Idgie concedes silently. They keep trudging slowly down the road. Here and there, Idgie tells Ruth to hang a right or make a left. Before long, they’re at another service station, and Idgie’s got her hands over Ruth’s, guiding the pump into the tank and squeezing the lever to let it flow.

“Let’s hope they like fresh honey here too,” Idgie says before stalking into the station. A little bell over the door tinkles as she opens it.

Since Idgie has stopped pestering Ruth to give up the wheel, Ruth gets back into the passenger seat while Idgie’s inside.

Idgie comes back out with a couple of cans clutched precariously in each hand.

“I should set up as a traveling honey seller,” Idgie informs Ruth. “Got us covered for a bit.” She shakes the tins in each hand before tossing them into the back seat and swinging her legs over the side of the car, her torso following along with the momentum.

“Itinerant life appeal to you?”

Idgie engages the ignition and in a hot minute they are back on the main road. Before long, though, they’re back off again, on dirt roads with trees on either side.

It’s still plenty light out when they pull over.

“I think we’re done our aimless driving for the day. Who knows if we’ll come across more hives.”

Idgie hops out and reaches for the tent, but Ruth stops her with a “Nuh-uh.”

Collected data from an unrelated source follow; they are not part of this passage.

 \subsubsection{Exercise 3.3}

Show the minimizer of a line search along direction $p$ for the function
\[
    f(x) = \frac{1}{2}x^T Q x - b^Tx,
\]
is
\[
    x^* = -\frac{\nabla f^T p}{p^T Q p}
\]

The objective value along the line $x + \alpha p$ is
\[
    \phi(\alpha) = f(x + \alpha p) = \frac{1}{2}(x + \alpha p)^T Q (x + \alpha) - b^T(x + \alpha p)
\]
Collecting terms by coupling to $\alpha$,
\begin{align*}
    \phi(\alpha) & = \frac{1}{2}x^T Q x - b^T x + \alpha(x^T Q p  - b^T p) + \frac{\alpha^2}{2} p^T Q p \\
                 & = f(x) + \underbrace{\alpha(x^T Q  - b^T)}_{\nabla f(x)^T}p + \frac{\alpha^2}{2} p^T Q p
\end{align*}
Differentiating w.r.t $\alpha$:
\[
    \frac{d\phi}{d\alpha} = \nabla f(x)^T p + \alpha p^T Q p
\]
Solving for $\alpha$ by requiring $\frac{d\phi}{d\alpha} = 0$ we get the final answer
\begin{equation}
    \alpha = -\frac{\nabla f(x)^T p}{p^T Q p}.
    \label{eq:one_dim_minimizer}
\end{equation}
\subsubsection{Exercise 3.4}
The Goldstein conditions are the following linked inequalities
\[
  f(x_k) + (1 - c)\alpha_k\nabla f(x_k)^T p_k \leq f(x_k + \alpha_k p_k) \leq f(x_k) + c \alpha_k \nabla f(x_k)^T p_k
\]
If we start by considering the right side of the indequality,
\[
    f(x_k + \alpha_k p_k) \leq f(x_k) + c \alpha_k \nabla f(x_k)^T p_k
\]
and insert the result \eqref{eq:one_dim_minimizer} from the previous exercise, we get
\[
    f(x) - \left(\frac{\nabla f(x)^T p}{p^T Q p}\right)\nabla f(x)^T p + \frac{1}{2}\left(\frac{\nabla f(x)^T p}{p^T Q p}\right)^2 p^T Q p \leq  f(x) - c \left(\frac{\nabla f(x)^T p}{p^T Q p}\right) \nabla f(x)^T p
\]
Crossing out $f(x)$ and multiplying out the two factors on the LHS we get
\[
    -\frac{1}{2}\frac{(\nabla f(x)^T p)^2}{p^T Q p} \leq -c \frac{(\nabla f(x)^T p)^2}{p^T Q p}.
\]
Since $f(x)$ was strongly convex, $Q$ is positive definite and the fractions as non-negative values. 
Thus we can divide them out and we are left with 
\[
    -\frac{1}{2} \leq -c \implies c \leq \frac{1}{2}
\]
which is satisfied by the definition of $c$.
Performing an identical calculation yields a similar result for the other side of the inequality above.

“You got something to say?” Idgie asks, jokingly.

“You’re a menace with that thing,” Ruth nods towards the tent. “You grab the grill and the pot and whatever else you can manage and get us wood and water. I’ll do the tent.”

“You?!” Idgie laughs. “You ain’t nev—“ She stops herself short. “Alright then, suit yourself.”

Idgie’s got a pot of water boiling over a fire when Ruth wipes her hands together and announces that the job is done.

“And this time it ain’t in danger of collapsing on us in the night.”

Idgie doesn’t rise to the bait. “Should have a couple of coffees soon too. Then we can have some beans. Make a nice change from sandwiches.”

“I like both,” Ruth admits. “I like the taste of anything I don’t have to cook thirty times a day.”

Idgie seems to be taking that in.

After they eat it’s still light out, so they head down to the stream and rinse out the pot before they lose the light.

Once they’re back by the tent, they play hand after hand of poker and hearts until Idgie gets sick of it (“No fun when there’s nothing to win”).

* * *

When Ruth and Idgie make it back to the car the next morning, they are greeted by a man kicking their tires.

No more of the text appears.